A much anticipated judgment was handed down today (13 June 2022), which saw Arron Banks lose his high profile claim against journalist Carole Cadwalladr.
Arron Banks, who was famously described as one of the “bad boys of Brexit”, has a colourful reputation. However, he successfully persuaded the court that although a tweet by Cadwalladr had not met the threshold for causing serious harm to his reputation, a talk given by Cadwalladr had caused serious harm to his reputation - overcoming one of the key thresholds to bringing a defamation claim.
After a preliminary hearing to determine the meaning of publications (a process commonly seen in libel cases which can often narrow the issues and potentially avoid trial - albeit not in this case), Cadwalladr abandoned a defence of truth. This meant she had to accept the court’s meaning of her publication that “on more than one occasion Mr Banks told untruths about his secret relationship he had with the Russian Government in relation to acceptance of foreign funding of electoral campaigns in breach of the law on such funding” was untrue - she did not intend to mean that this was important.
This meant Cadwalladr had to rely upon a defence of public interest.
What is a public interest defence?
A public interest defence allows a defendant to avoid criminality if they disclose classified information that they believe is in the public’s best interest.
While typically used by journalists, this defence may also be employed more often, as we move forward in its new era of social media where every individual can potentially publish to the world at large.

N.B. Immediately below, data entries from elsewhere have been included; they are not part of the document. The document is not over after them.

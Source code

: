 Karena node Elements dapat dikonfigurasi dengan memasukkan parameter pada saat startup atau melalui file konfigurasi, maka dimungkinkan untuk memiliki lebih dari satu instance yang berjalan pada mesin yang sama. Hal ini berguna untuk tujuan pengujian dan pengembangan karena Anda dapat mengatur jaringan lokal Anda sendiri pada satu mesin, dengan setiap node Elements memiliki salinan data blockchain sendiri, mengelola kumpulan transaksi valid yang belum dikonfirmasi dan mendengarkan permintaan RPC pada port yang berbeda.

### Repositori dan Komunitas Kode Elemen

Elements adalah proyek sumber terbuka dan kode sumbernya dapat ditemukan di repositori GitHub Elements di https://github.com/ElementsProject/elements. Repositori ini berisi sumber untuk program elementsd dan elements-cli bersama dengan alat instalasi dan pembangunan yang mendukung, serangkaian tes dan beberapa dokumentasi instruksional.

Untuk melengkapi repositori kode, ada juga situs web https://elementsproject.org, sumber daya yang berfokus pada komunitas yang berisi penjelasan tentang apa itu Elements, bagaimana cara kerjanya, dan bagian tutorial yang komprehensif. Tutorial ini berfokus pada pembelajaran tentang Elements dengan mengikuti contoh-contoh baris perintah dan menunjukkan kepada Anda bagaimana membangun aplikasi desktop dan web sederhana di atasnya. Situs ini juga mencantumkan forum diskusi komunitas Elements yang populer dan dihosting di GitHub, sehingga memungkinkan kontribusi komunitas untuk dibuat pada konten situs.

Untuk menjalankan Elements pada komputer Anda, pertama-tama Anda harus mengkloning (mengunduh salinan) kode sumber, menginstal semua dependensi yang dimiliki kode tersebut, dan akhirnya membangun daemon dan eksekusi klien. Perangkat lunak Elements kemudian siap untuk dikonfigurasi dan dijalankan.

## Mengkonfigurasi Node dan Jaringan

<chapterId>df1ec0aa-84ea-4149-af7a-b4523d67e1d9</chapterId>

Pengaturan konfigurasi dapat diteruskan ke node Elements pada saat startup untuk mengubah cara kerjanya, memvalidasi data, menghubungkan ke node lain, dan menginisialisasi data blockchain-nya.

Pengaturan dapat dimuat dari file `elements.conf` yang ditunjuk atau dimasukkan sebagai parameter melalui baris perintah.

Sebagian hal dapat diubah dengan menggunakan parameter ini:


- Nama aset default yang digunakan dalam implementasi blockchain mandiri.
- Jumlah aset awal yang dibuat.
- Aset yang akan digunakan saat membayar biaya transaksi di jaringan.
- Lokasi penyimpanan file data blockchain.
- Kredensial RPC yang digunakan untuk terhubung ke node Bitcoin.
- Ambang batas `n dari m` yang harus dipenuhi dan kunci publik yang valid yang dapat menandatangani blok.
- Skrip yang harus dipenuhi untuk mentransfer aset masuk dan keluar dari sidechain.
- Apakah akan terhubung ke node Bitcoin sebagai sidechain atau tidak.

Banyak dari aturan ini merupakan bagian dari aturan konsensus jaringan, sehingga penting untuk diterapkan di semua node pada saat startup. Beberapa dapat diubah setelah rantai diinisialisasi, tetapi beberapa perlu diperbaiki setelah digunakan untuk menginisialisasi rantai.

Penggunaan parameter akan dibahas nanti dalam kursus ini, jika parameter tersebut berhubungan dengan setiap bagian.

However, the requirements for a public interest defence are stringent. It requires a defendant to establish that:
they believe they were publishing in the public interest;
that belief was reasonable, having regard to all of the circumstances; and
there had there been a significant change in circumstances since the original publication, such that any defence should cease to apply
The court’s decision
The case was heavily contested and Mr Banks was found to have given evidence which was evasive and lacking in candour, which undoubtedly did not help him. Evasive or potential unreliable evidence given by a claimant can be the death knell for any claim. That is especially because appeals on findings of fact are notoriously almost impossible to bring successfully.
However, fundamentally, the burden to establish a public interest defence is on a defendant and it was accepted that she believed the publication was in the public interest.
Most importantly the court found that she had intended to convey a less serious, albeit still defamatory, meaning and it was not so obvious that the meaning she intended to convey was not the correct one as to bar the defence. That meant that the public interest defence was considered against her intended meaning, not as found by the court or argued by Banks.
In all the circumstances, and having reasonable grounds to have believed her intended meaning to be true, she succeeded in establishing a public interest defence.
That said, there was a significant change of circumstances when the National Crime Agency and Electoral Commission documents were published that rendered the reasonable belief that Cadwalladr had, no longer reasonable. However, crucially, no serious harm was established as arising from the defendant’s publication after that date.
What can we learn from this case?
The public interest defence, as set out in the Defamation Act 2013, is a new defence and this is an important test of the applicable principles.
It has also been seen by many as being a test of journalistic freedom where reasonable reporting is undertaken based upon the best available information but later turns out to be incorrect.
Some have viewed Bank’s case as a powerful, wealthy individual targeting an individual journalist; while others have taken the view that something was published which was untrue and a journalist should not be allowed to get away with even an innocent mistake of that nature. Bank’s history with Brexit means this case is fraught with political history and judgments. This is perhaps one of the best examples of why, unlike the USA, jury trials for defamation are a thing of the past.
Just as Johnny Depp lost in the UK, but won in the US based upon an almost identical alleged libel, Bank’s case may have played out differently before a jury. We will never know.
The key takeaway for journalists, whether they are high-profile professional ones, novices or potentially amateurs, can see the public interest defence as being open to them.
What should you do to if you’re planning to use a public interest defence?
Anyone seeking to publish and rely upon this defence must do their homework. It’s clear that the scope of research that the defendant had undertaken, as well as the diligent show, were vital in establishing the reasonableness of the belief that she then in turn had.
It may also be that this will also be a positive judgment for the standard of journalistic investigation, and research prior to publication may potentially be able to take the benefit of this defence.
Finally it is important to address some of the other comment about this case and libel law. Although libel cases are often expensive, to think of them as only for the rich is wrong; libel law and the same principles are there to protect anyone. Every business or individual has a reputation that can be seriously harmed by others and therefore protecting those is key.
It is also important not to lose sight of the fact that many people can be, and are, defamed by press, media or members of the public - business can be ruined or reputations smashed. Libel and slander laws must strike a balance; and the legal sector must help shape the law and protect wronged parties.